Ce guide est la synthèse opérationnelle de toute notre série. Il détaille les composantes d’un plan de communication de crise adapté à l’IA, propose une trame à dupliquer, recense les erreurs à éviter et explique comment le faire vivre. Il s’inscrit dans notre guide pilier sur la communication de crise face à l’IA.
Pourquoi un plan de communication de crise est vital à l’ère de l’IA
Un plan de communication de crise est l’ensemble structuré des outils et procédures qu’une organisation mobilise face à une situation d’urgence. Son utilité est double. D’abord, il permet à chacun de connaître son rôle et les actions à mener, évitant la cacophonie qui aggrave les crises. Ensuite, il fait gagner les minutes décisives : quand l’IA accélère et amplifie tout, le délai entre l’incident et la première réponse est souvent ce qui distingue une crise maîtrisée d’un emballement incontrôlable.
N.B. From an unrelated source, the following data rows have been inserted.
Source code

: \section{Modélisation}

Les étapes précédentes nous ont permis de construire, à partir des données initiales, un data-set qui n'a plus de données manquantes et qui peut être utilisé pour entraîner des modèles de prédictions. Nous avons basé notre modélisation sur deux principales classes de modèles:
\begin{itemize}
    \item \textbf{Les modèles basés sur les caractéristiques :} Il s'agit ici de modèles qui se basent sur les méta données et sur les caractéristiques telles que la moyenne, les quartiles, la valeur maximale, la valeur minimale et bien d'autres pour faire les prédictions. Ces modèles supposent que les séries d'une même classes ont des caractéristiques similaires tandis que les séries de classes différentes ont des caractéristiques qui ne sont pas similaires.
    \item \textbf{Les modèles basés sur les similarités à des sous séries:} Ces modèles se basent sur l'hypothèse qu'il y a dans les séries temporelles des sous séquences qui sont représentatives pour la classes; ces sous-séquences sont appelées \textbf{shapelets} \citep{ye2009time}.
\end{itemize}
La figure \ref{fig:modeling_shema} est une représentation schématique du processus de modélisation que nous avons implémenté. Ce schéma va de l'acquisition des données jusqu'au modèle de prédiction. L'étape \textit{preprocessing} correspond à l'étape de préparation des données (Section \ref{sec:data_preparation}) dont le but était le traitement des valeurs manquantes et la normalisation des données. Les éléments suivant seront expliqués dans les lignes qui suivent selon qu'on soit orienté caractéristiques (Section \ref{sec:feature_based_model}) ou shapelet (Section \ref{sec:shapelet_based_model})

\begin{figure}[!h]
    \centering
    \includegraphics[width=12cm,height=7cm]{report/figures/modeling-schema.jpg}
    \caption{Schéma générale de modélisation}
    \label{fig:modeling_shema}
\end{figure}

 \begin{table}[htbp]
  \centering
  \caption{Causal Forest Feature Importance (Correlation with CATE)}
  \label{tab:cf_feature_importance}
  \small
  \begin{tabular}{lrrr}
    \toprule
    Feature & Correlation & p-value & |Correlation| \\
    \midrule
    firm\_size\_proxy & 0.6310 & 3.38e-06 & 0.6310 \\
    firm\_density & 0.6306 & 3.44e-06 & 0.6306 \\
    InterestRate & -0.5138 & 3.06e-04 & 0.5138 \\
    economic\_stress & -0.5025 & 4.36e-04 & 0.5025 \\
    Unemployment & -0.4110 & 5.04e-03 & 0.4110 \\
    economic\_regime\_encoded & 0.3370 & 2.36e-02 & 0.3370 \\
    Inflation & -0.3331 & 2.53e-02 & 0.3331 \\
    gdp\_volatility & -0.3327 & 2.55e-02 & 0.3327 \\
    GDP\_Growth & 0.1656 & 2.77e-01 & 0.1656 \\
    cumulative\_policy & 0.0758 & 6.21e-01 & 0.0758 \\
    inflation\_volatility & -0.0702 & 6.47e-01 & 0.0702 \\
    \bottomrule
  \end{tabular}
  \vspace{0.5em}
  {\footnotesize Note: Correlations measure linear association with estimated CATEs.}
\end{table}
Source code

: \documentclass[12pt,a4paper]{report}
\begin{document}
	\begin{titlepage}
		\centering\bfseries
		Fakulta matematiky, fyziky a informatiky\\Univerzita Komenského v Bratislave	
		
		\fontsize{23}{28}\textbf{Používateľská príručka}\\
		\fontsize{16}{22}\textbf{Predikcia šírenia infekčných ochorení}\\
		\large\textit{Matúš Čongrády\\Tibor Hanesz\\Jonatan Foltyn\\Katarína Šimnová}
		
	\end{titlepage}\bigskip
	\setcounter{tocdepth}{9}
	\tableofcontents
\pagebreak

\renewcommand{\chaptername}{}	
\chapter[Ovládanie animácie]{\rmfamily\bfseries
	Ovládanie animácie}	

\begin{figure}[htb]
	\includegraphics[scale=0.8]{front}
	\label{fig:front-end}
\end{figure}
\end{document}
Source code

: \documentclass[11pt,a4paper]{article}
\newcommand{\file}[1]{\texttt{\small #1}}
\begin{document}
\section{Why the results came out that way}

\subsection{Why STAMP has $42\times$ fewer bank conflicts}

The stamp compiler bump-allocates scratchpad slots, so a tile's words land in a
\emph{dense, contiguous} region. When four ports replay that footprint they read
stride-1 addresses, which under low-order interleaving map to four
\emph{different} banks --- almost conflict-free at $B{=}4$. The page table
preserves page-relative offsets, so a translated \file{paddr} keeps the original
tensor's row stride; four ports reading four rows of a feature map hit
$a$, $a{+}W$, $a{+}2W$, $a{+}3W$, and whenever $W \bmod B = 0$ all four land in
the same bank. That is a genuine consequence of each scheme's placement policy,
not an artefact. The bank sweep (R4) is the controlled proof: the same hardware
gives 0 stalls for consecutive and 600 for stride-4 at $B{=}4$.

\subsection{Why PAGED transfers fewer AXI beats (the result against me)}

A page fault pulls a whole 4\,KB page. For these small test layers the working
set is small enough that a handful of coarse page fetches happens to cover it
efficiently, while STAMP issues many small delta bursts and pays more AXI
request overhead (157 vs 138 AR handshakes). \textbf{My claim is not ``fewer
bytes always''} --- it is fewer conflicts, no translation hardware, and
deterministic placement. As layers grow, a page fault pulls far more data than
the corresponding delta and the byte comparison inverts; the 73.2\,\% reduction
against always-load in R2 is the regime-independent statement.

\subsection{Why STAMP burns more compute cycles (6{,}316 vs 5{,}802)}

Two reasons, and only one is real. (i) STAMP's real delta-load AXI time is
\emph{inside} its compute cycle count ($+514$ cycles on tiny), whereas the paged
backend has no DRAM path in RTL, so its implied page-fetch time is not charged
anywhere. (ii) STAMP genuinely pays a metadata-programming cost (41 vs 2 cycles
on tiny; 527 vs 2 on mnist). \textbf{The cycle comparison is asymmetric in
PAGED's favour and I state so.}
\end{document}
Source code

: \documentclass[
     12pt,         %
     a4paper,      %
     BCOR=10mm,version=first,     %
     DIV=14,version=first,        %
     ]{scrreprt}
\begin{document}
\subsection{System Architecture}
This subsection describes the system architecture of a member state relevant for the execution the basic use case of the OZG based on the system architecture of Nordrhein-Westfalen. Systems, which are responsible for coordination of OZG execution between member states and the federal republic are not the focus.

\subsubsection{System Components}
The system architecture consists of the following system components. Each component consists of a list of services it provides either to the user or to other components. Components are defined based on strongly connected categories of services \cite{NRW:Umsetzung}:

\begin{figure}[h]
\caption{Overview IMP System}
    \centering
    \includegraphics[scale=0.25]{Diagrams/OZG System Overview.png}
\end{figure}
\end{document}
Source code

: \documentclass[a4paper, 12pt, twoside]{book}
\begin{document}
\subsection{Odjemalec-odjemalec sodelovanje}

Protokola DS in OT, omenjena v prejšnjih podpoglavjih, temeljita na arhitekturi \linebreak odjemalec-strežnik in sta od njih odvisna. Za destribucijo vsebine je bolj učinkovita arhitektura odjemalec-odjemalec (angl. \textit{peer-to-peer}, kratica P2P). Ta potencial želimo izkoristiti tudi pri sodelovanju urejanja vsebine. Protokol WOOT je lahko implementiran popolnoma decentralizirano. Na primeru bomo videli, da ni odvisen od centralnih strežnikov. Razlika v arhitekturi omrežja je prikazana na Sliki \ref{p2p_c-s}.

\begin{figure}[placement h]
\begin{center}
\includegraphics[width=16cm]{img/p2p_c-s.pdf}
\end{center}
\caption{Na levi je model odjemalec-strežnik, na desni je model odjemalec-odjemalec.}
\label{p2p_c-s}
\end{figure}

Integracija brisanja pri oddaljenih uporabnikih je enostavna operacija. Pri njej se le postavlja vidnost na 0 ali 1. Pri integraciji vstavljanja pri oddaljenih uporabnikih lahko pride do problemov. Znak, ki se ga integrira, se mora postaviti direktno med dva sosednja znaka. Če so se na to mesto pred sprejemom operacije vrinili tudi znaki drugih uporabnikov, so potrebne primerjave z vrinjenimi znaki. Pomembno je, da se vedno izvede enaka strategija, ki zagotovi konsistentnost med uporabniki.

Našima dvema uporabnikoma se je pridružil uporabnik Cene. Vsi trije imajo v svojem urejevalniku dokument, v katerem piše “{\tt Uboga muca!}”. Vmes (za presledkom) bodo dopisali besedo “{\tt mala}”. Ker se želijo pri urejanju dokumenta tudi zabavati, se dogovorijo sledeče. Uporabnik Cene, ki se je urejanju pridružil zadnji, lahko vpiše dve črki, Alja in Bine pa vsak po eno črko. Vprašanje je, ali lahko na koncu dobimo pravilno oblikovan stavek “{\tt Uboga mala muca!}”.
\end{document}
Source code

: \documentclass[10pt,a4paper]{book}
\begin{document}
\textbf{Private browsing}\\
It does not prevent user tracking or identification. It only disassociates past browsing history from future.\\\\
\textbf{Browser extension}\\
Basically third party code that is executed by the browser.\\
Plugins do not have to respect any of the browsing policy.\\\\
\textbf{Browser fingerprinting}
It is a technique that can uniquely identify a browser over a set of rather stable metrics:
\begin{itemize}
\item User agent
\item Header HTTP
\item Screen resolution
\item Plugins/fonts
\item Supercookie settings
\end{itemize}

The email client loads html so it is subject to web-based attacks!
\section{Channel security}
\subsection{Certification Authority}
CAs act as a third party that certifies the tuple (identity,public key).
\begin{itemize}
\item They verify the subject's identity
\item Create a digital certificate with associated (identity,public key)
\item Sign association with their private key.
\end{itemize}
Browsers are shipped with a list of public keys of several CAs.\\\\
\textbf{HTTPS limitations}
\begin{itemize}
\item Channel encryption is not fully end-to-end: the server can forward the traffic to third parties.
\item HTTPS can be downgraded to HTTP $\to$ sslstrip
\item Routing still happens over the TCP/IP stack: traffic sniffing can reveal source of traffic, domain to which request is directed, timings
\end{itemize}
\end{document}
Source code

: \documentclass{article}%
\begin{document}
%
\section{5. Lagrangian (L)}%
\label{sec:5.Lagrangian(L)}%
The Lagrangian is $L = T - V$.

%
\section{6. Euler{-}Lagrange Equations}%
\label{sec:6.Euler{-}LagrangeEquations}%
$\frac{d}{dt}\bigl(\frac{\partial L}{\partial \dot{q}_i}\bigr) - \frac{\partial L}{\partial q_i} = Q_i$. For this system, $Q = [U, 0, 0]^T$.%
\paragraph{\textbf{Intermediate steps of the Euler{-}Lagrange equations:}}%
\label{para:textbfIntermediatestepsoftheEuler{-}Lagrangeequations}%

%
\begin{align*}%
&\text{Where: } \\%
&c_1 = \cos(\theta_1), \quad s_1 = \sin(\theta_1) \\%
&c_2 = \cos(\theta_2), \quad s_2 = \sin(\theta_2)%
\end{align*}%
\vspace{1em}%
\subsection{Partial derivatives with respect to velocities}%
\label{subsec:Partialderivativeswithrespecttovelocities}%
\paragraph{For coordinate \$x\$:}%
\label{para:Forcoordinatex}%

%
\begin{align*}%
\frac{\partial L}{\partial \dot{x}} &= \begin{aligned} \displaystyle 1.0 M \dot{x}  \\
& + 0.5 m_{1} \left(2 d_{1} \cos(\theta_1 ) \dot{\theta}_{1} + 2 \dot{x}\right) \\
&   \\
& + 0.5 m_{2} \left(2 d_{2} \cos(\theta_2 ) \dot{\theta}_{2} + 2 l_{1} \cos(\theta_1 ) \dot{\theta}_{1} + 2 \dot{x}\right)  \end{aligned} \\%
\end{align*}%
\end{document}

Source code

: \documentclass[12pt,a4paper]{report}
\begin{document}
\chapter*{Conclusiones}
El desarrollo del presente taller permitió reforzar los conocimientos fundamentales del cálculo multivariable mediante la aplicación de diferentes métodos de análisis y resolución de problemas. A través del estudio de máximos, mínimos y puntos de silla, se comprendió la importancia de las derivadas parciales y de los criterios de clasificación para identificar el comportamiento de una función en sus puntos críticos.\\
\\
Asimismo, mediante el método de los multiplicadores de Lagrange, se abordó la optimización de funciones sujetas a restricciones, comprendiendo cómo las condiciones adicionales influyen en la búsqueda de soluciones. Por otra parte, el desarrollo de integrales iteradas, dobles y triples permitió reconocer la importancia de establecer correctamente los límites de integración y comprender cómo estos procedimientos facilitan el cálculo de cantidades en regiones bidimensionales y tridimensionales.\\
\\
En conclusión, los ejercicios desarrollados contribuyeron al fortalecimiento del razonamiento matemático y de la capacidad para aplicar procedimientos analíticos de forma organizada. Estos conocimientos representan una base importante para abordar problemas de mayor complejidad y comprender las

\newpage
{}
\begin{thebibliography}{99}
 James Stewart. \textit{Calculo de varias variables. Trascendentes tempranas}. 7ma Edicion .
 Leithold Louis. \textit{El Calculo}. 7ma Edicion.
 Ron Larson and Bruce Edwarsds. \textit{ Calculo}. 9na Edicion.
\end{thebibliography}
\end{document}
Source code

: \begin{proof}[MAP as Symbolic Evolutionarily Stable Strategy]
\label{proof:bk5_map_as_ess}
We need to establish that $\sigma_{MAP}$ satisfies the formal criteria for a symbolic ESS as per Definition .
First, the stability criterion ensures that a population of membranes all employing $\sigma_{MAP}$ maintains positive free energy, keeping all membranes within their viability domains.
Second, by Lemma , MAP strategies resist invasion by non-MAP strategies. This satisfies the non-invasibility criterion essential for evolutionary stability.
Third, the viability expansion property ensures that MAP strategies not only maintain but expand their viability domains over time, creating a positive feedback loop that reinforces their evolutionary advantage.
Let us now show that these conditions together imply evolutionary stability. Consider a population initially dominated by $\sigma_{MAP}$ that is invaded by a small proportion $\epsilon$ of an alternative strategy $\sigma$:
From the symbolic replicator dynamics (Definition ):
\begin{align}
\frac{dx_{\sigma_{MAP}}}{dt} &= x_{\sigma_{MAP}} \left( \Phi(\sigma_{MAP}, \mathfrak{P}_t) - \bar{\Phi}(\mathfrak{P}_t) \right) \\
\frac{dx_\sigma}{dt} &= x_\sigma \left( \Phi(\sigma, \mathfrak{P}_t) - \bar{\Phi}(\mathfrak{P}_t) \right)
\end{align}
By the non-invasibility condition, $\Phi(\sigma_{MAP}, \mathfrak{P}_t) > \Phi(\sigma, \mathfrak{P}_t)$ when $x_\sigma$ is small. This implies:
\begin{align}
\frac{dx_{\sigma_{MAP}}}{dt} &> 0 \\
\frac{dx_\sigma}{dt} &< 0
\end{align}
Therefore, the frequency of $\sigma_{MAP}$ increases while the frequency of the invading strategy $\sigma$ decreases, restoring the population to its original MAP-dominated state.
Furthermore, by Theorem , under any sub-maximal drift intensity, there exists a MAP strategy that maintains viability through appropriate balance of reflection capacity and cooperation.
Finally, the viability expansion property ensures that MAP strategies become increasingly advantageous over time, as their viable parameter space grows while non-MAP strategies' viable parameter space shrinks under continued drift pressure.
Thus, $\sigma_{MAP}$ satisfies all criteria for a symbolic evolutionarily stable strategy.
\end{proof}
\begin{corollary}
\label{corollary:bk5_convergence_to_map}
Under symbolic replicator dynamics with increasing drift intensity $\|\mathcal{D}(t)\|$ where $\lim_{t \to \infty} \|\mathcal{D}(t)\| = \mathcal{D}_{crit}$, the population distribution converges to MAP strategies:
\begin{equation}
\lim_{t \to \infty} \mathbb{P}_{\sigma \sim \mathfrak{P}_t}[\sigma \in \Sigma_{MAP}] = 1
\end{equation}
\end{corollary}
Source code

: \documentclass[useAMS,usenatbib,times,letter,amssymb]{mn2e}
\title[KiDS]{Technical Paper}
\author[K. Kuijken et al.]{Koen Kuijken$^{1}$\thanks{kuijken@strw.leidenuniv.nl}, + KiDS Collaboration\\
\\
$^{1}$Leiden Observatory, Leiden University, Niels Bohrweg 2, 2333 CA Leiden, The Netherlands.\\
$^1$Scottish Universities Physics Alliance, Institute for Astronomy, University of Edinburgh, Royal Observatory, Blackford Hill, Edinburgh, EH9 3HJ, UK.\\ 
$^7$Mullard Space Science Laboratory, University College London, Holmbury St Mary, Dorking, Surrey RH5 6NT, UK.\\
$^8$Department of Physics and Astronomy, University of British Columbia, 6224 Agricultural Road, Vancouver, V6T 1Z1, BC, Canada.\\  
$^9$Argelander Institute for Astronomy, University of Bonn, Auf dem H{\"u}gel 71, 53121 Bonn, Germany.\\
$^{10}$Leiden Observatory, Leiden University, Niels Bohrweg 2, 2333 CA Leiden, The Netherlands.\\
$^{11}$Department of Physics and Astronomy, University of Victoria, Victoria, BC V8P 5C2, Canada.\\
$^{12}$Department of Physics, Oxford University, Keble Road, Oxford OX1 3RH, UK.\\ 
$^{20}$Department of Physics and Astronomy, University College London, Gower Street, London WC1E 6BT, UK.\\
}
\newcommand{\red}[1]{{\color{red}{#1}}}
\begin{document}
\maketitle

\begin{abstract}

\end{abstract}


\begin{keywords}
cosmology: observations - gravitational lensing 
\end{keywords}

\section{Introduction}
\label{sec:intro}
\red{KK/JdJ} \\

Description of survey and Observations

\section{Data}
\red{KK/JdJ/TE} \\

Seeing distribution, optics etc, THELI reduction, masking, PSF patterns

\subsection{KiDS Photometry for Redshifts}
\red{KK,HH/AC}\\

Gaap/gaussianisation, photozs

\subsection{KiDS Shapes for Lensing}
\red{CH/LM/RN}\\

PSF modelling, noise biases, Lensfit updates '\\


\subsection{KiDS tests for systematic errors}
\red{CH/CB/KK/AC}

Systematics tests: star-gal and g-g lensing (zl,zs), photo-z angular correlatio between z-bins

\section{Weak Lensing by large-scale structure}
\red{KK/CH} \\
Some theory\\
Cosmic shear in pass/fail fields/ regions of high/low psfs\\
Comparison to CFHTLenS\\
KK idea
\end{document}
L’ère de l’IA renforce cette nécessité de deux manières. Elle compresse le temps : un récit, vrai ou faux, se propage en minutes. Et elle multiplie les scénarios : aux crises classiques s’ajoutent désormais le faux dirigeant, le chatbot qui dérape, la campagne de désinformation synthétique. Le bon plan est donc à la fois stable — pour que les réflexes soient acquis — et flexible — pour s’adapter au rythme effréné d’une crise. Et il n’a de valeur que vivant : régulièrement testé et mis à jour, jamais relégué au fond d’un tiroir.
Les composantes d’un plan de communication de crise IA
Un plan complet s’articule autour de plusieurs briques, que l’ère de l’IA vient enrichir.
La cartographie des risques
C’est le socle. Le plan doit identifier, évaluer et prioriser les crises susceptibles de toucher l’organisation — opérationnelles, sanitaires, financières, réputationnelles. À l’ère de l’IA, cette cartographie intègre des scénarios spécifiques : fraude au dirigeant par deepfake, hallucination d’un chatbot engageant la marque, campagne de désinformation, fuite de données. Comme le rappellent les spécialistes, un plan ne vaut que s’il reflète les vulnérabilités réelles de l’organisation, pas une liste générique.
La gouvernance et la cellule de crise
Le plan définit qui compose la cellule de crise, avec quels rôles et quels suppléants : un coordonnateur unique, un porte-parole identifié, un secrétaire chargé de la traçabilité, et les fonctions transversales — communication, juridique, cybersécurité, métiers. Nous avons détaillé cette organisation et la raison pour laquelle les crises IA exigent que ces fonctions travaillent ensemble, dès la première minute.
Les critères d’activation et les arbres de décision
Quand déclenche-t-on la cellule ? Le plan fixe des seuils de gravité précis et des règles d’escalade. Il prévoit aussi des arbres de décision par scénario : face à un deepfake, à une fuite, à un bad buzz, qui fait quoi, dans quel ordre, et selon quelles options. Ces séquences pré-pensées évitent d’avoir à réfléchir dans l’urgence.
Les messages pré-rédigés (holding statements)
Le plan contient des éléments de langage et des déclarations d’attente préparés à l’avance pour chaque scénario. Pour un deepfake, par exemple, la riposte en deux temps — message d’attente, puis démenti étayé après authentification — doit être prête à l’emploi. Disposer de ces gabarits permet de prendre la parole vite, sans improviser, tout en restant cohérent.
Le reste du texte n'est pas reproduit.